# Record excerpts
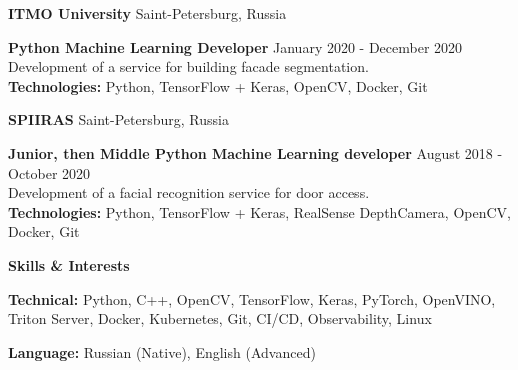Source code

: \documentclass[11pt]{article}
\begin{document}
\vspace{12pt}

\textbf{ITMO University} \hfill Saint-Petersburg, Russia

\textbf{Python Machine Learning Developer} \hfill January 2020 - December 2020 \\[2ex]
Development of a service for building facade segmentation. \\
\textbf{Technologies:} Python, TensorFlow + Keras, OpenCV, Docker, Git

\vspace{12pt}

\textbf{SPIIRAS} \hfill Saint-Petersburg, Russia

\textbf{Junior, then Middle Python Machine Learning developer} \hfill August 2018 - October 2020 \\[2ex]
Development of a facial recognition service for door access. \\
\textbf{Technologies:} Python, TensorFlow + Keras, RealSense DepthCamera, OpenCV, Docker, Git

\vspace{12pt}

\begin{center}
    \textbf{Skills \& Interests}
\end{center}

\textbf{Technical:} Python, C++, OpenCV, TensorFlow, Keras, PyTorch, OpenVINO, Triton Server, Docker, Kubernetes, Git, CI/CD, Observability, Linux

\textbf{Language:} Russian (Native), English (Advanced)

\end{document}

==

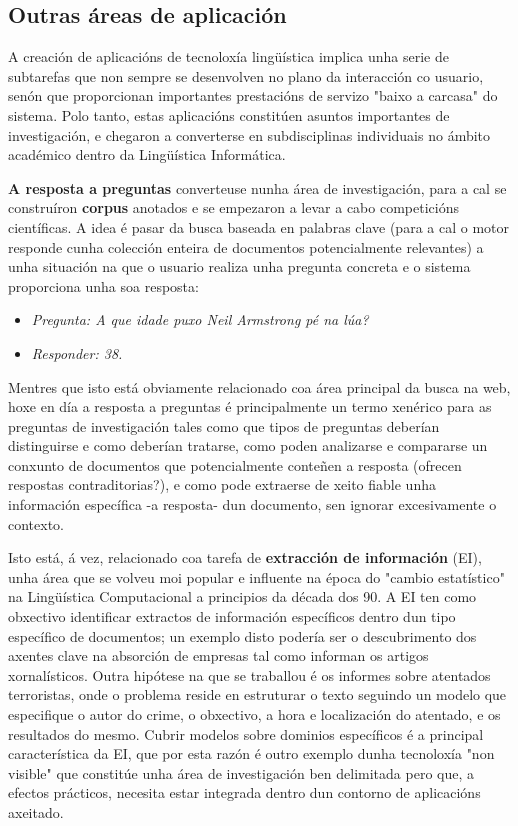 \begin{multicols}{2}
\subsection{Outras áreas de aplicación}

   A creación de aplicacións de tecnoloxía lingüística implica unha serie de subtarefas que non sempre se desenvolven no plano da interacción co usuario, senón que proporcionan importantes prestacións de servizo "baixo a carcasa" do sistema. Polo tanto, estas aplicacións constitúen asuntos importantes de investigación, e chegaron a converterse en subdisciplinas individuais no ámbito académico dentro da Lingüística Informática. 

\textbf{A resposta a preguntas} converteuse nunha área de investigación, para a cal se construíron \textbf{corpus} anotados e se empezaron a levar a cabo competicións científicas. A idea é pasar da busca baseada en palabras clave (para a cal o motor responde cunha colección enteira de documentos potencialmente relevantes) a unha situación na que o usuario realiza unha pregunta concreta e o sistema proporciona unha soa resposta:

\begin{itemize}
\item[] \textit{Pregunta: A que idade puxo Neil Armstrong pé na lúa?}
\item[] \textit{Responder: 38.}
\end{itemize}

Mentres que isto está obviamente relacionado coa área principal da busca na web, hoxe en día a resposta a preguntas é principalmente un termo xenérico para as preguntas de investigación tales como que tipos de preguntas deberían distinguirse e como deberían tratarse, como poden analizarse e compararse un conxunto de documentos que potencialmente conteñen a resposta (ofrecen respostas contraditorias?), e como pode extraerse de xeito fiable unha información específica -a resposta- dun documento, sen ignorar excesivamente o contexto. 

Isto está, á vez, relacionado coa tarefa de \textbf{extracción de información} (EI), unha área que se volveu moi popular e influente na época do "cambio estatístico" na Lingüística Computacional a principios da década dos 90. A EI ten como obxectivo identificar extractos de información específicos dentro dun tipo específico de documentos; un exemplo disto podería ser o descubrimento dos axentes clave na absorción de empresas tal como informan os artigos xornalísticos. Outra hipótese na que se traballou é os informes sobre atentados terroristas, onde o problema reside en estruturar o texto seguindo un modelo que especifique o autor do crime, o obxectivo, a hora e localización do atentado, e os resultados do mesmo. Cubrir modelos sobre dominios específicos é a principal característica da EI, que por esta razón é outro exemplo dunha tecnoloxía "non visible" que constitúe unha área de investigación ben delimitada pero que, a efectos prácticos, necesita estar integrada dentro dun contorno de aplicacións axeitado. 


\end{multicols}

* * *

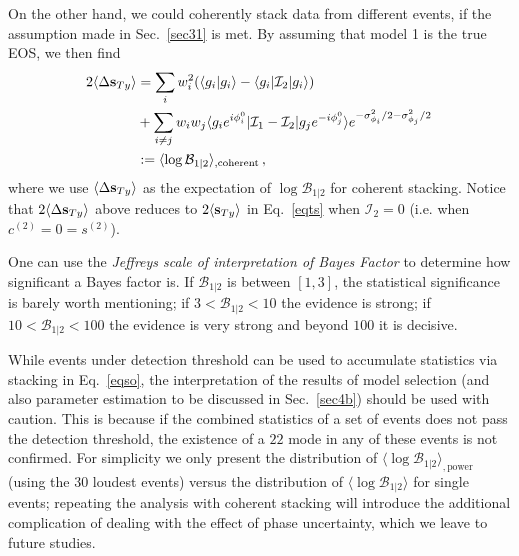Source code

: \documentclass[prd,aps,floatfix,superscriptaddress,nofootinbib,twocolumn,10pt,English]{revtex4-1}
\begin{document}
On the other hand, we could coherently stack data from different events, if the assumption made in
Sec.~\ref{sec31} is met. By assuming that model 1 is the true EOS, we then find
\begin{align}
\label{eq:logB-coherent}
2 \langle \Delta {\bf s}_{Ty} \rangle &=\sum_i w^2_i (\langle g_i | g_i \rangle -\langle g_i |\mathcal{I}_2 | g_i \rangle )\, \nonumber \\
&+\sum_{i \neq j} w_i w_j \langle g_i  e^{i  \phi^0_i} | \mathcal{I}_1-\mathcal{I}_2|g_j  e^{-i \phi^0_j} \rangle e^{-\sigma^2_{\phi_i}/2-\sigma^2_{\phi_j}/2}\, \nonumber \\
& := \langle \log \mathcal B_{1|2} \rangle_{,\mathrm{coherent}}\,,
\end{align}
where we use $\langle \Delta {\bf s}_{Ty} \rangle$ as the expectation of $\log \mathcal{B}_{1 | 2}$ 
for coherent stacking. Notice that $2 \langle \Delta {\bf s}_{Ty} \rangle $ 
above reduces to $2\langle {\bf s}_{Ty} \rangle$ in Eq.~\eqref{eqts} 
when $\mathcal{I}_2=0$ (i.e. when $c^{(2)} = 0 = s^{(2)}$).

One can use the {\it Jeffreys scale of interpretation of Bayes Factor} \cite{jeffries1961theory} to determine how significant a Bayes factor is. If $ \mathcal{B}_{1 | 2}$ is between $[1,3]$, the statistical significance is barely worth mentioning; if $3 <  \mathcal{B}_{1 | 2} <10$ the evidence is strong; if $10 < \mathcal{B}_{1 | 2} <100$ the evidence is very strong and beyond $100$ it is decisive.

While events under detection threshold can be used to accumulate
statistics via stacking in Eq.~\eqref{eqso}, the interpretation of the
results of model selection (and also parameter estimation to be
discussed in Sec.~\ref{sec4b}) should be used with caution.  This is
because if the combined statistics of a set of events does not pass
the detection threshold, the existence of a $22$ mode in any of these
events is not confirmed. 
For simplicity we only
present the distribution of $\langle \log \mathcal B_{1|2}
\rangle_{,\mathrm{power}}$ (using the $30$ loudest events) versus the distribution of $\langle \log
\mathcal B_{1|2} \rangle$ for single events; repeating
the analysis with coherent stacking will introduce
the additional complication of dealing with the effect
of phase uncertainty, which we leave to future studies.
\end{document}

# Assigned task
Your task is to copy each line of the material that contains the word "Technologies".

# Answer section
\textbf{Technologies:} Python, TensorFlow + Keras, OpenCV, Docker, Git
\textbf{Technologies:} Python, TensorFlow + Keras, RealSense DepthCamera, OpenCV, Docker, Git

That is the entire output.